You have to remove the colon after (request-target).

Natureshadow · April 14, 2023, 8:31am

This is not true, neither according to the spec linked from the Mastodon docs, nor according to the expected string returned by Mastodon.

helge · April 14, 2023, 8:56am

Oh you are right. Sorry. Then, we have it settled: Your signature is correct, and it must be related to either:

Expanding the security terms, can you try the form:

{
  "@context":[ "https://www.w3.org/ns/activitystreams", "https://w3id.org/security/v1" ],
  "id": "https://vocatadev.pagekite.me/users/clitest2",
  "type": "Person",
  "inbox": "https://vocatadev.pagekite.me/users/clitest2/inbox",
  "publicKey": {
    "id": "https://vocatadev.pagekite.me/users/clitest2#aiyPjWeV8bjVQWU5xyZ6qA",
    "owner": "https://vocatadev.pagekite.me/users/clitest2",
    "publicKeyPem": "-----BEGIN PUBLIC KEY-----\n.....\n-----END PUBLIC KEY-----\n"
  },
  "followers": "https://vocatadev.pagekite.me/users/clitest2/followers",
  "following": "https://vocatadev.pagekite.me/users/clitest2/following",
  "name": "Vocata CLI Test User",
  "outbox": "https://vocatadev.pagekite.me/users/clitest2/outbox",
  "preferredUsername": "clitest2"
}

Something different. Is webfinger working correctly, i.e. can you lookup clitest2@vocatadev.pagekite.me from mastodon?

Natureshadow · April 14, 2023, 9:16am

Yes, that really works.

Thanks for helping out…

(Actually, I somehow suspected that, but as all related chapters in Matodon’s documentation claims it supports JSON-LD, I was mislead to believe that… Hooray for claiming to implement standards and then not doing!)

So, now I just need to do that in a nice (not special-cased) way in my JSON-LD serializer.

trwnh · April 14, 2023, 4:54pm

Mastodon’s documentation should not claim JSON-LD support; where does it say that? I can add a clarification to avoid future confusion.

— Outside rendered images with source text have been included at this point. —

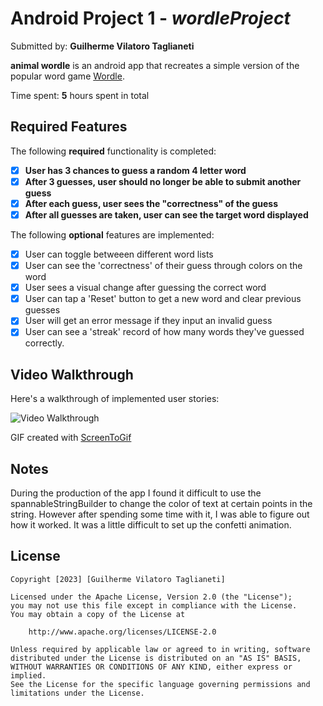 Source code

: # Android Project 1 - *wordleProject*

Submitted by: **Guilherme Vilatoro Taglianeti**

**animal wordle** is an android app that recreates a simple version of the popular word game [Wordle](https://www.nytimes.com/games/wordle/index.html). 

Time spent: **5** hours spent in total

## Required Features

The following **required** functionality is completed:

- [x] **User has 3 chances to guess a random 4 letter word**
- [x] **After 3 guesses, user should no longer be able to submit another guess**
- [x] **After each guess, user sees the "correctness" of the guess**
- [x] **After all guesses are taken, user can see the target word displayed**

The following **optional** features are implemented:

- [x] User can toggle betweeen different word lists
- [x] User can see the 'correctness' of their guess through colors on the word 
- [x] User sees a visual change after guessing the correct word
- [x] User can tap a 'Reset' button to get a new word and clear previous guesses
- [x] User will get an error message if they input an invalid guess
- [x] User can see a 'streak' record of how many words they've guessed correctly.

## Video Walkthrough

Here's a walkthrough of implemented user stories:

<img src='[http://i.imgur.com/link/to/your/gif/file.gif](https://github.com/Gui153/wordleProject/blob/master/walkthrough.gif)' title='Video Walkthrough' width='' alt='Video Walkthrough' />


GIF created with [ScreenToGif](https://www.screentogif.com/)


## Notes

During the production of the app I found it difficult to use the spannableStringBuilder to change the color of text at certain points in the string. However after spending some time with it, I was able to figure out how it worked.
It was a little difficult to set up the confetti animation.

## License

    Copyright [2023] [Guilherme Vilatoro Taglianeti]

    Licensed under the Apache License, Version 2.0 (the "License");
    you may not use this file except in compliance with the License.
    You may obtain a copy of the License at

        http://www.apache.org/licenses/LICENSE-2.0

    Unless required by applicable law or agreed to in writing, software
    distributed under the License is distributed on an "AS IS" BASIS,
    WITHOUT WARRANTIES OR CONDITIONS OF ANY KIND, either express or implied.
    See the License for the specific language governing permissions and
    limitations under the License.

Natureshadow · April 14, 2023, 8:34pm

Spec Compliance → ActivityPub → first sentence

The second thing after this first sentence should be “Mastodon is not compliant with ActivityPub, it uses JSON documents resembling ActivityPub”.

nightpool · April 14, 2023, 8:50pm

You have misunderstood the ActivityStreams spec. See below:

Serialization

This specification describes a JSON-based [RFC7159] serialization syntax for the Activity Vocabulary that conforms to a subset of [JSON-LD] syntax constraints but does not require JSON-LD processing. While other serialization forms are possible, such alternatives are not discussed by this document.

[…]

An Activity Streams Document is a JSON document whose root value is an Activity Streams Object of any type, including a Collection, and whose MIME media type is " application/activity+json".

Emphasis mine. And the following:

The serialized JSON form of an Activity Streams 2.0 document must be consistent with what would be produced by the standard JSON-LD 1.0 Processing Algorithms and API [JSON-LD-API] Compaction Algorithm using, at least, the normative JSON-LD @context definition provided here. Implementations may augment the provided @context with additional @context definitions but must not override or change the normative context. Implementations may also use additional properties and values not defined in the JSON-LD @context with the understanding that any such properties will likely be unsupported and ignored by consuming implementations that use the standard JSON-LD algorithms. See the Extensibility section for more information on handling extensions within Activity Streams 2.0 documents.

Note that support for extensions can vary across implementations and no normative processing model for extensions is defined. Accordingly, implementations that rely too heavily on the use of extensions may experience reduced interoperability with other implementations.

Mastodon expects the publicKey extension to be present in the @context and therefore compacted down like other ActivityStreams properties. The spec warns that extensions are dependent on individual implementation support.

Handling either form of the property would be a reasonable change request to make, but saying that it “Doesn’t support ActivityPub” because it handles an extension slightly differently is incorrect.